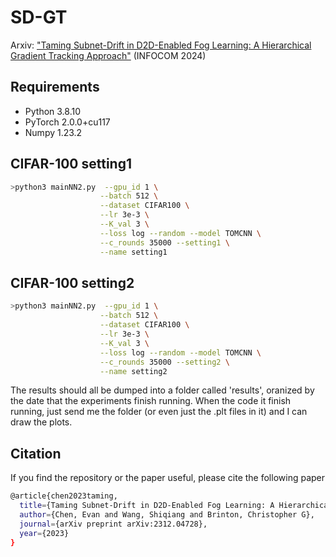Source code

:# SD-GT
Arxiv: ["Taming Subnet-Drift in D2D-Enabled Fog Learning: A Hierarchical Gradient Tracking Approach"](https://arxiv.org/abs/2312.04728) (INFOCOM 2024)
## Requirements
- Python 3.8.10
- PyTorch 2.0.0+cu117
- Numpy 1.23.2

## CIFAR-100 setting1

```bash
>python3 mainNN2.py  --gpu_id 1 \
                    --batch 512 \
                    --dataset CIFAR100 \
                    --lr 3e-3 \
                    --K_val 3 \
                    --loss log --random --model TOMCNN \
                    --c_rounds 35000 --setting1 \
                    --name setting1

```


## CIFAR-100 setting2

```bash
>python3 mainNN2.py  --gpu_id 1 \
                    --batch 512 \
                    --dataset CIFAR100 \
                    --lr 3e-3 \
                    --K_val 3 \
                    --loss log --random --model TOMCNN \
                    --c_rounds 35000 --setting2 \
                    --name setting2

```

The results should all be dumped into a folder called 'results', oranized by the date that the experiments finish running. When the code it finish running, just send me the folder (or even just the .plt files in it) and I can draw the plots.


## Citation
If you find the repository or the paper useful, please cite the following paper
```bash
@article{chen2023taming,
  title={Taming Subnet-Drift in D2D-Enabled Fog Learning: A Hierarchical Gradient Tracking Approach},
  author={Chen, Evan and Wang, Shiqiang and Brinton, Christopher G},
  journal={arXiv preprint arXiv:2312.04728},
  year={2023}
}
```
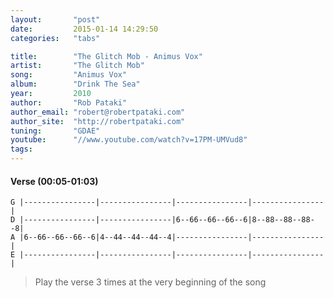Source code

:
 ```yaml
---
layout:       "post"
date:         2015-01-14 14:29:50
categories:   "tabs"

title:        "The Glitch Mob - Animus Vox"
artist:       "The Glitch Mob"
song:         "Animus Vox"
album:        "Drink The Sea"
year:         2010
author:       "Rob Pataki"
author_email: "robert@robertpataki.com"
author_site:  "http://robertpataki.com"
tuning:       "GDAE"
youtube:      "//www.youtube.com/watch?v=17PM-UMVud8"
tags:         
---
```


#### Verse (00:05-01:03)

```
G |----------------|----------------|----------------|----------------|
D |----------------|----------------|6--66--66--66--6|8--88--88--88--8|
A |6--66--66--66--6|4--44--44--44--4|----------------|----------------|
E |----------------|----------------|----------------|----------------|
```

> Play the verse 3 times at the very beginning of the song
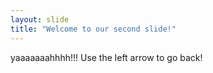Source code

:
 ```yaml
---
layout: slide
title: "Welcome to our second slide!"
---
```

yaaaaaaahhhh!!!
Use the left arrow to go back!
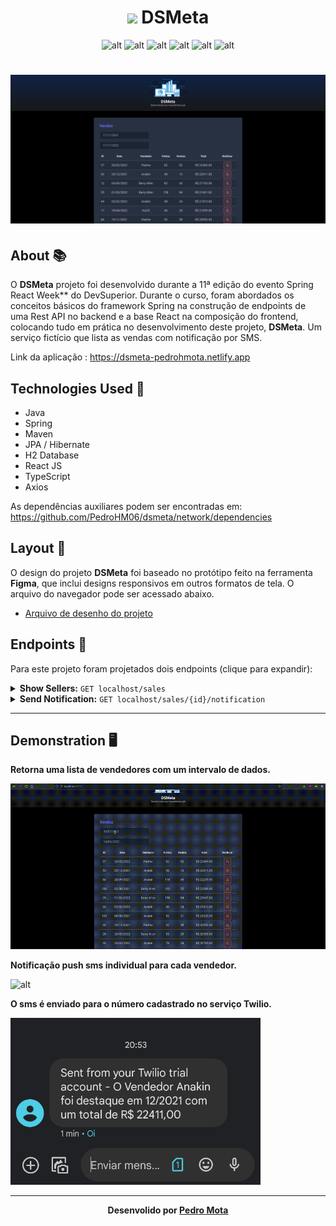 <h1 align="center"><img src="./frontend/src/assets/img/banner.svg" width="50"><b> DSMeta</b></h1>

<div align="center">

![alt](https://img.shields.io/badge/java-v17-red?style=flat&logo=coffeescript)
![alt](https://img.shields.io/badge/spring-v2.7.5-green?style=flat&logo=spring)
![alt](https://img.shields.io/badge/npm-v8.19.2-red?style=flat&logo=npm)
![alt](https://img.shields.io/badge/yarn-v1.22.19-blue?style=flat&logo=yarn)
![alt](https://img.shields.io/badge/node-v16.18.1-green?style=flat&logo=nodedotjs)
![alt](https://img.shields.io/github/languages/count/lucasferreiraz/dsmeta)

</div>

<h1 align="center"><img src="./media-README/desktop.png"></h1>

## About 📚

O **DSMeta** projeto foi desenvolvido durante a 11ª edição do evento Spring React Week** do DevSuperior. Durante o curso, foram abordados os conceitos básicos do framework Spring na construção de endpoints de uma  Rest API no backend e a base React na composição do frontend, colocando tudo em prática no desenvolvimento deste projeto, **DSMeta**. Um serviço fictício que lista as vendas com notificação por SMS.

Link da aplicação : <a href="https://dsmeta-pedrohmota.netlify.app">https://dsmeta-pedrohmota.netlify.app</a>


## Technologies Used 🚀

- Java
- Spring
- Maven
- JPA / Hibernate
- H2 Database
- React JS
- TypeScript
- Axios

As dependências auxiliares podem ser encontradas em: https://github.com/PedroHM06/dsmeta/network/dependencies


## Layout 🔖

O design do projeto **DSMeta** foi baseado no protótipo feito na ferramenta **Figma**, que inclui designs responsivos em outros formatos de tela. O arquivo do navegador pode ser acessado abaixo.
- [Arquivo de desenho do projeto](https://www.figma.com/file/EN1zFtk4eY3Jgmpgi9YaMG/DSMeta1?node-id=0%3A1)


## Endpoints 🔗

Para este projeto foram projetados dois endpoints (clique para expandir): <br>

<details>

<summary><b>Show Sellers:</b> <code>GET localhost/sales</code></summary>

## Show Paginated Sellers List

Returns an object containing a paginated list of the top 20 sellers in the database if the date range is not passed as a parameter in the endpoint call.

**Method** : `GET`

**URL** : `localhost/sales`

### OR

**URL** : `localhost/sales/?minDate=yyyy-MM-dd&maxDate=yyyy-MM-dd`

## Success Response

**Code** : `200 OK`

**Content example:**

```json
{
    "content": [
        {
            "id": 37,
            "sellerName": "Padme",
            "visited": 82,
            "deals": 82,
            "amount": 22465.0,
            "date": "2022-02-27"
        },
        
        "."
        "."
        "."
        
        
        {
            "id": 26,
            "sellerName": "Kal-El",
            "visited": 21,
            "deals": 20,
            "amount": 17126.0,
            "date": "2022-04-03"
        },
        {
            "id": 25,
            "sellerName": "Anakin",
            "visited": 68,
            "deals": 43,
            "amount": 17016.0,
            "date": "2022-04-07"
        }
    ],
    "pageable": {
        "sort": {
            "sorted": false,
            "empty": true,
            "unsorted": true
        },
        "pageNumber": 0,
        "pageSize": 20,
        "offset": 0,
        "paged": true,
        "unpaged": false
    },
    "totalPages": 4,
    "totalElements": 66,
    "last": false,
    "sort": {
        "sorted": false,
        "empty": true,
        "unsorted": true
    },
    "size": 20,
    "number": 0,
    "numberOfElements": 20,
    "first": true,
    "empty": false
}
```
</details>

<details>

<summary><b>Send Notification:</b> <code>GET localhost/sales/{id}/notification</code></summary>

Send the SMS informing the seller's name, total sales value in the month and the date.

**Method** : `GET`

**URL** : `localhost/sales/{id}/notification`

**Code** : `200 OK`

**Content example:**

<h1 align="center"><img src="./media/sms.png" width="400"></h1>

</details>

---

## Demonstration 🖥️

**Retorna uma lista de vendedores com um intervalo de dados.**

![alt](/media-README/demo1.gif)

**Notificação push sms individual para cada vendedor.**

![alt](/media/demo2.gif)

**O sms é enviado para o número cadastrado no serviço Twilio.**

<img src="./media-README/sms2.png" width="400">

---

<p align="center" style="font-weight:bolder">
    Desenvolido por  <a href="https://github.com/PedroHM06">Pedro Mota</a>
</p>
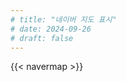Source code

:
 ```yaml
---
# title: "네이버 지도 표시"
# date: 2024-09-26
# draft: false
---
```


<!-- ## 네이버 지도 -->

<!-- params.yaml에서 값을 가져와 지도를 표시 -->
{{< navermap >}}

<!-- .md에서 [key, 위도, 경도]를 받는 경우 -->
<!-- {{< navermap clientId="wj58af9275" latitude="35.84601778960222" longitude="127.13441641898292" >}} -->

-- -- --

Your answer must be the exact lines of the records from the first one through the line containing "## Citation", with no pictures in it.

→ EXPECTED ANSWER
Source code

:# SD-GT
Arxiv: ["Taming Subnet-Drift in D2D-Enabled Fog Learning: A Hierarchical Gradient Tracking Approach"](https://arxiv.org/abs/2312.04728) (INFOCOM 2024)
## Requirements
- Python 3.8.10
- PyTorch 2.0.0+cu117
- Numpy 1.23.2

## CIFAR-100 setting1

```bash
>python3 mainNN2.py  --gpu_id 1 \
                    --batch 512 \
                    --dataset CIFAR100 \
                    --lr 3e-3 \
                    --K_val 3 \
                    --loss log --random --model TOMCNN \
                    --c_rounds 35000 --setting1 \
                    --name setting1

```


## CIFAR-100 setting2

```bash
>python3 mainNN2.py  --gpu_id 1 \
                    --batch 512 \
                    --dataset CIFAR100 \
                    --lr 3e-3 \
                    --K_val 3 \
                    --loss log --random --model TOMCNN \
                    --c_rounds 35000 --setting2 \
                    --name setting2

```

The results should all be dumped into a folder called 'results', oranized by the date that the experiments finish running. When the code it finish running, just send me the folder (or even just the .plt files in it) and I can draw the plots.


## Citation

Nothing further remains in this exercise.